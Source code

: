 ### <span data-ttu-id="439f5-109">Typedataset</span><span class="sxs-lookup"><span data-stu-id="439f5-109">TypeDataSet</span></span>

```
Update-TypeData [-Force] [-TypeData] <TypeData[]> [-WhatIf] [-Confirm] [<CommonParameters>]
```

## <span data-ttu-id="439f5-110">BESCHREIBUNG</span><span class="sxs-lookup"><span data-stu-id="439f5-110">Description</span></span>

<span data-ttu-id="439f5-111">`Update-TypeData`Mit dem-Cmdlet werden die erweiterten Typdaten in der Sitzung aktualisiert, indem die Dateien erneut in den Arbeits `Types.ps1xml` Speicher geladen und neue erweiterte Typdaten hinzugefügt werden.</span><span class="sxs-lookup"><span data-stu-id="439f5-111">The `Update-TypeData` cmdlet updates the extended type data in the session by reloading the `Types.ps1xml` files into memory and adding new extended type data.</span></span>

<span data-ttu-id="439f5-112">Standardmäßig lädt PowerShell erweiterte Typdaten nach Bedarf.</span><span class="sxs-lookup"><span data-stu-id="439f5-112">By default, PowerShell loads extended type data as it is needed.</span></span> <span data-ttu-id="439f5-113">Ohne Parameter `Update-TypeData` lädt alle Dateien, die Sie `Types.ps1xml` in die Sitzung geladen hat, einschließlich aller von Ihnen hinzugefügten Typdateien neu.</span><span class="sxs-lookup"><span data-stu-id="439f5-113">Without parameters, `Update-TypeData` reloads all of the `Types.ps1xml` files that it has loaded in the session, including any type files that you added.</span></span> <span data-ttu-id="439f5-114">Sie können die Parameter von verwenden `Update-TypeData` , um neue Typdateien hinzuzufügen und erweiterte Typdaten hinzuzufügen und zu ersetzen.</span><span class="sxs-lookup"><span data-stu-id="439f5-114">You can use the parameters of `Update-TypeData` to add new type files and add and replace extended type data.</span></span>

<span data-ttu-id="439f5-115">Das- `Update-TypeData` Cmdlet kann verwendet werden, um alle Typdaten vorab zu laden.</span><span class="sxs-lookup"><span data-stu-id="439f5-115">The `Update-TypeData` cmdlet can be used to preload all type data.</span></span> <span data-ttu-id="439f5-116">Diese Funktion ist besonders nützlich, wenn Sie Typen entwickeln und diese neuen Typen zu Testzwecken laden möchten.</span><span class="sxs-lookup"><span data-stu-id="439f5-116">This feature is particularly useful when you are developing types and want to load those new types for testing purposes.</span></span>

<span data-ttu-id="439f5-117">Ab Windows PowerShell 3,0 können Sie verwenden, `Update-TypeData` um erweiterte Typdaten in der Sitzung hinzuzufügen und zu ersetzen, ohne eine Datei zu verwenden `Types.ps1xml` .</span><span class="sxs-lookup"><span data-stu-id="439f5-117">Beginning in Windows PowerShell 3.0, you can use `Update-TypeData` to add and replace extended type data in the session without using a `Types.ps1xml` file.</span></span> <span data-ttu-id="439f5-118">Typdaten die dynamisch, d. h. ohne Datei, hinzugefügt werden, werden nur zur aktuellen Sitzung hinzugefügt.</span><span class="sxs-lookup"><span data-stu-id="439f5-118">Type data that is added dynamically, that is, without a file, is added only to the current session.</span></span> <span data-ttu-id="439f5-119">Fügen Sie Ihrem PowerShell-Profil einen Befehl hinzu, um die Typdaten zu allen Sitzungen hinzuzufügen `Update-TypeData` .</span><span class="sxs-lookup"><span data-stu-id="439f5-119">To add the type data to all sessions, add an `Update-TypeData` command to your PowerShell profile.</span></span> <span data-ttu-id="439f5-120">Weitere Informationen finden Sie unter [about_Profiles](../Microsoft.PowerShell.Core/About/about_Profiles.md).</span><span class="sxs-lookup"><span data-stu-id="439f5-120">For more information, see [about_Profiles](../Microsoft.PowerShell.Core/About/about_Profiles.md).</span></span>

### [TASK PROMPT]
All that is needed is the exact run of lines above from the line containing "new extended type data.</span></span>" through the line containing "for testing purposes.</span></span>", both of them included.

### [ANSWER SPACE]
<span data-ttu-id="439f5-111">`Update-TypeData`Mit dem-Cmdlet werden die erweiterten Typdaten in der Sitzung aktualisiert, indem die Dateien erneut in den Arbeits `Types.ps1xml` Speicher geladen und neue erweiterte Typdaten hinzugefügt werden.</span><span class="sxs-lookup"><span data-stu-id="439f5-111">The `Update-TypeData` cmdlet updates the extended type data in the session by reloading the `Types.ps1xml` files into memory and adding new extended type data.</span></span>

<span data-ttu-id="439f5-112">Standardmäßig lädt PowerShell erweiterte Typdaten nach Bedarf.</span><span class="sxs-lookup"><span data-stu-id="439f5-112">By default, PowerShell loads extended type data as it is needed.</span></span> <span data-ttu-id="439f5-113">Ohne Parameter `Update-TypeData` lädt alle Dateien, die Sie `Types.ps1xml` in die Sitzung geladen hat, einschließlich aller von Ihnen hinzugefügten Typdateien neu.</span><span class="sxs-lookup"><span data-stu-id="439f5-113">Without parameters, `Update-TypeData` reloads all of the `Types.ps1xml` files that it has loaded in the session, including any type files that you added.</span></span> <span data-ttu-id="439f5-114">Sie können die Parameter von verwenden `Update-TypeData` , um neue Typdateien hinzuzufügen und erweiterte Typdaten hinzuzufügen und zu ersetzen.</span><span class="sxs-lookup"><span data-stu-id="439f5-114">You can use the parameters of `Update-TypeData` to add new type files and add and replace extended type data.</span></span>

<span data-ttu-id="439f5-115">Das- `Update-TypeData` Cmdlet kann verwendet werden, um alle Typdaten vorab zu laden.</span><span class="sxs-lookup"><span data-stu-id="439f5-115">The `Update-TypeData` cmdlet can be used to preload all type data.</span></span> <span data-ttu-id="439f5-116">Diese Funktion ist besonders nützlich, wenn Sie Typen entwickeln und diese neuen Typen zu Testzwecken laden möchten.</span><span class="sxs-lookup"><span data-stu-id="439f5-116">This feature is particularly useful when you are developing types and want to load those new types for testing purposes.</span></span>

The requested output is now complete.